The US Department of Justice (DOJ) wants Google to sell its browser as part of the resolution to the case of historical antimonopoly. The proposal indicates that Chrome must “quickly and completely detach from the company, together with the necessary assets or services to successfully complete the divestment of an approved buyer, subject to the terms that the Court and the plaintiffs approve.” He also demands that Mountain View giant stop paying its partners for preferred treatment of its search engine.
Similarly, Google should notify the DOJ about any new collaboration or association with any company that competes with it in the search or in search text ads. However, the company will no longer have to part with its investments in artificial intelligence, which was part of an initial set of recommendations issued by the plaintiffs last November. But his obligation to notify future investments in AI will continue.

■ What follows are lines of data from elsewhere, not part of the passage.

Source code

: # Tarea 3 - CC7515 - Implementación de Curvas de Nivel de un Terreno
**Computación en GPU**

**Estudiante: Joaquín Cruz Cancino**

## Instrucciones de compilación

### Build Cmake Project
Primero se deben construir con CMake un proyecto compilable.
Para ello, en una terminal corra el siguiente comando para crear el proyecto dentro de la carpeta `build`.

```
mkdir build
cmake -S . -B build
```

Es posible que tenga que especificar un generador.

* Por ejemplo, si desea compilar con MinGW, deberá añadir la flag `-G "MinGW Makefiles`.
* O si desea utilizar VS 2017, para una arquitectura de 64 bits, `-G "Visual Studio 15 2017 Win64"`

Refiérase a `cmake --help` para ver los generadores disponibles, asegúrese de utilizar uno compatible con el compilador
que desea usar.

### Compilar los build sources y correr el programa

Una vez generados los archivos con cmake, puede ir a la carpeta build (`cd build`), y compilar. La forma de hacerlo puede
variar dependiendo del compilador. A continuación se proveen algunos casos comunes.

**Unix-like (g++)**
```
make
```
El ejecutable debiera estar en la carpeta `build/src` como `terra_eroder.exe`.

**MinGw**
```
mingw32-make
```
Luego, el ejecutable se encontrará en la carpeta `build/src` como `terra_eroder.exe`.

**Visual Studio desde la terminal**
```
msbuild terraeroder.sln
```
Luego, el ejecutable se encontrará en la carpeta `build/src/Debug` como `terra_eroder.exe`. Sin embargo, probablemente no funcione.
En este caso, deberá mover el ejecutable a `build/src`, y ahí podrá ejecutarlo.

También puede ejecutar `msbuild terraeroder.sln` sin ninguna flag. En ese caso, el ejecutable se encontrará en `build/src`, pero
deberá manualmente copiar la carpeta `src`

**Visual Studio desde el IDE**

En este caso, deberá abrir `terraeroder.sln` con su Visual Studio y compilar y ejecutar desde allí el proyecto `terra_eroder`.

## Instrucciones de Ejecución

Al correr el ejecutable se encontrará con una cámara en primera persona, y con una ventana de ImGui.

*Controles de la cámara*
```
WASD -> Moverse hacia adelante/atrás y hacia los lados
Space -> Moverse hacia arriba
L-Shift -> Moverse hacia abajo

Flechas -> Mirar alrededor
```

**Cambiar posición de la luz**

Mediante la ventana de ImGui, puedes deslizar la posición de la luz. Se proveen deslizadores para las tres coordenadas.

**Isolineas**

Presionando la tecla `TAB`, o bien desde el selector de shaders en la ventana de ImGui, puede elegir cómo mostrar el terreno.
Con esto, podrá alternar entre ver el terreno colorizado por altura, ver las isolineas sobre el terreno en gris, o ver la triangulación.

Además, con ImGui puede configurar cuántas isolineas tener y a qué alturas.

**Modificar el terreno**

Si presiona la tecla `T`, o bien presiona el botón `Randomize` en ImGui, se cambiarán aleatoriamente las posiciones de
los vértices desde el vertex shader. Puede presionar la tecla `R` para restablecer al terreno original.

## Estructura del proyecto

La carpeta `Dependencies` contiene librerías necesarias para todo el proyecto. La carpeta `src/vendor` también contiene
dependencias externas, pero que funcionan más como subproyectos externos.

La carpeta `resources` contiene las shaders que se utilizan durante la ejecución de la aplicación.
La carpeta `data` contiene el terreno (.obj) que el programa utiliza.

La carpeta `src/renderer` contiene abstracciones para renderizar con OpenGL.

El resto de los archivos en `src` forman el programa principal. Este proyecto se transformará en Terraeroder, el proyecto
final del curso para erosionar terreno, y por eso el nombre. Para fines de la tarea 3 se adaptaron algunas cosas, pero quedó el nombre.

“Through its enormous size and unlimited power, Google has stripped consumers and companies of a fundamental promise that are due to the public: the right to choose between competitors,” says the DOJ statement that accompanies the presentation. He points out that “Google’s illegal behavior has created an economic giant that wreaks havoc on the market to ensure that, whatever happens, always win.”

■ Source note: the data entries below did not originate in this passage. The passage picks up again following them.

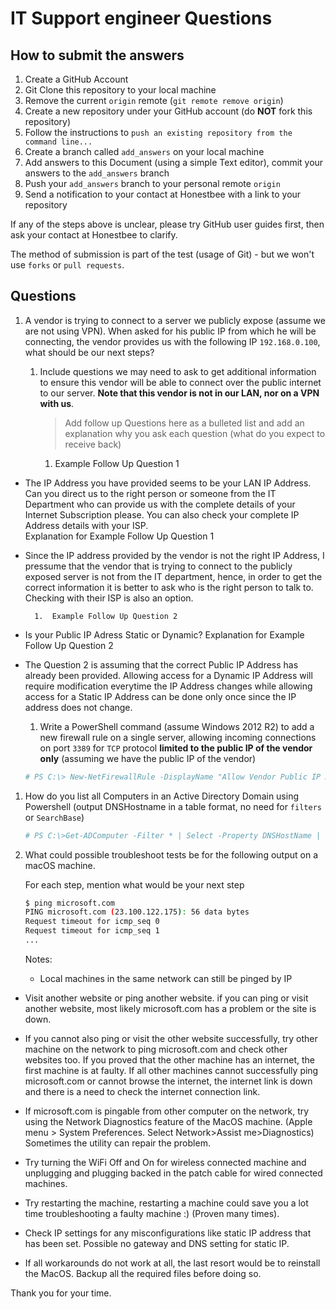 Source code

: # IT Support engineer Questions


## How to submit the answers

1. Create a GitHub Account
1. Git Clone this repository to your local machine
1. Remove the current `origin` remote (`git remote remove origin`)
1. Create a new repository under your GitHub account (do **NOT** fork this repository)
1. Follow the instructions to `push an existing repository from the command line...`
1. Create a branch called `add_answers` on your local machine
1. Add answers to this Document (using a simple Text editor), commit your answers to the `add_answers` branch
1. Push your `add_answers` branch to your personal remote `origin`
1. Send a notification to your contact at Honestbee with a link to your repository

If any of the steps above is unclear, please try GitHub user guides first, then ask your contact at Honestbee to clarify. 

The method of submission is part of the test (usage of Git) - but we won't use `forks` or `pull requests`. 

## Questions

1.  A vendor is trying to connect to a server we publicly expose (assume we are not using VPN). When asked for his public IP from which he will be connecting, the vendor provides us with the following IP `192.168.0.100`, what should be our next steps? 

    1.  Include questions we may need to ask to get additional information to ensure this vendor will be able to connect over the public internet to our server. __Note that this vendor is not in our LAN, nor on a VPN with us__.

        > Add follow up Questions here as a bulleted list and add an explanation why you ask each question (what do you expect to receive back)

        1.  Example Follow Up Question 1

 - The IP Address you have provided seems to be your LAN IP Address. Can you direct us to the right person or someone from the IT Department who can  provide us with the complete details of your Internet Subscription please. You can also check your complete IP Address details with your ISP.  
            Explanation for Example Follow Up Question 1
        
- Since the IP address provided by the vendor is not the right IP Address, I pressume that the vendor that is trying to connect to the publicly exposed  server is not from the IT department, hence, in order to get the correct information it is better to ask who is the right person to talk to. Checking  with their ISP is also an option.

        1.  Example Follow Up Question 2
        
- Is your Public IP Adress Static or Dynamic? 
Explanation for Example Follow Up Question 2
- The Question 2 is assuming that the correct Public IP Address has already been provided. Allowing access for a Dynamic IP Address will require  modification everytime the IP Address changes while allowing access for a Static IP Address can be done only once since the IP address does not  change.


    1.  Write a PowerShell command (assume Windows 2012 R2) to add a new firewall rule on a single server, allowing incoming connections on port `3389` for `TCP` protocol __limited to the public IP of the vendor only__ (assuming we have the public IP of the vendor)

    ```powershell
    # PS C:\> New-NetFirewallRule -DisplayName "Allow Vendor Public IP Address on TCP  Port 3389" -Direction Inbound -Action Allow -RemoteAddress 192.30.255.113 -Protocol TCP -LocalPort 3389 
    ```

1.  How do you list all Computers in an Active Directory Domain using Powershell (output DNSHostname in a table format, no need for `filters` or `SearchBase`)

    ```powershell
    # PS C:\>Get-ADComputer -Filter * | Select -Property DNSHostName | Export-CSV "C:\AllComputer.csv"
    ```

1.  What could possible troubleshoot tests be for the following output on a macOS machine. 
    
    For each step, mention what would be your next step

    ```bash
    $ ping microsoft.com
    PING microsoft.com (23.100.122.175): 56 data bytes
    Request timeout for icmp_seq 0
    Request timeout for icmp_seq 1
    ...
    ```

    Notes:

    -   Local machines in the same network can still be pinged by IP


- Visit another website or ping another website. if you can ping or visit another website, most likely microsoft.com has a problem or the site is down.

- If you cannot also ping or visit the other website successfully, try other machine on the network to ping microsoft.com and check other websites too. If you proved that the other machine has an internet, the first machine is at faulty. If all other machines cannot successfully ping microsoft.com or cannot browse the internet, the internet link is down and there is a need to check the internet connection link.

- If microsoft.com is pingable from other computer on the network, try using the Network Diagnostics  feature of the MacOS machine. (Apple menu > System Preferences. Select Network>Assist me>Diagnostics) Sometimes the utility can repair the problem.

- Try turning the WiFi Off and On for wireless connected machine and unplugging and plugging backed in the patch cable for wired connected machines.

- Try restarting the machine, restarting a machine could save you a lot time troubleshooting a faulty machine :) (Proven many times).

- Check IP settings for any misconfigurations like static IP address that has been set. Possible no gateway and DNS setting for static IP.

- If all workarounds do not work at all, the last resort would be to reinstall the MacOS. Backup all the required files before doing so.


Thank you for your time.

The DOJ sued Google in 2020
This was the case of the most important technological antimonopoly since the long battle of the DOJ against Microsoft in the 1990s. The demand claimed that Google used anti -competitive tactics to protect their domain from searches and forge contracts that ensure to be the predetermined search engine in web browsers and smartphones. Thanks to its domain of searches, Google can adjust the auction system through which you sell ads and increase prices for advertisers, which obtains more income.
Google has argued that its success in searches, almost 90% of the total US market account is because it offers the best search technology. He also says that consumers can easily change their predetermined search engine and that Google faces Microsoft competition and others. “The proposals of the DOJ go beyond the Court’s decision and would harm consumers, the National Security of the United States,” said Google Spokesman Peter Schottenfels, in a statement sent by email to Wired.
The case came to trial in 2023, and in August 2024 the US district judge of the Columbia district, Amit Mehta, ruled that Google has maintained an illegal monopoly, both in the website and in the general search text ads.
Much of the sentence focused on the contracts that Google has with manufacturers of associated devices and browsers, who use Google as predetermined search technology. According to Mehta’s judgment, about 70% of the US search consultations are held through portals in which Google is the predetermined search engine. “The company shares the income with these partners, paying them billions of dollars, which discourages the smallest rivals who cannot compete with those contracts,” said Mehta.
There is an option: say goodbye to Chrome
Last November, government lawyers presented Mehta a detailed plan that included a series of recommendations on the best way to reduce Google’s domain in the US searches market. The recommendations included the separation of Chrome, which was detached from Android and put an end to its search association with Apple, in which Apple receives billions of dollars each year for your safari browser to use the search for Google. Another point is that competitors freely accessed the giant data, both for search and ads“that provide Google a continuous advantage for their exclusive behavior.”
Kent Walker, president of Global Affairs of Google and its legal director, described the November proposal as “Radical Interventionist Program” that “would endanger the security and privacy of millions of Americans” and drown innovation. Walker said that “it would cool the investment in artificial intelligence, perhaps the most important innovation in which Google plays an outstanding role.” The Big Tech It increasingly offers more results based on AI at the top of its search pages, although sometimes the results are unequal.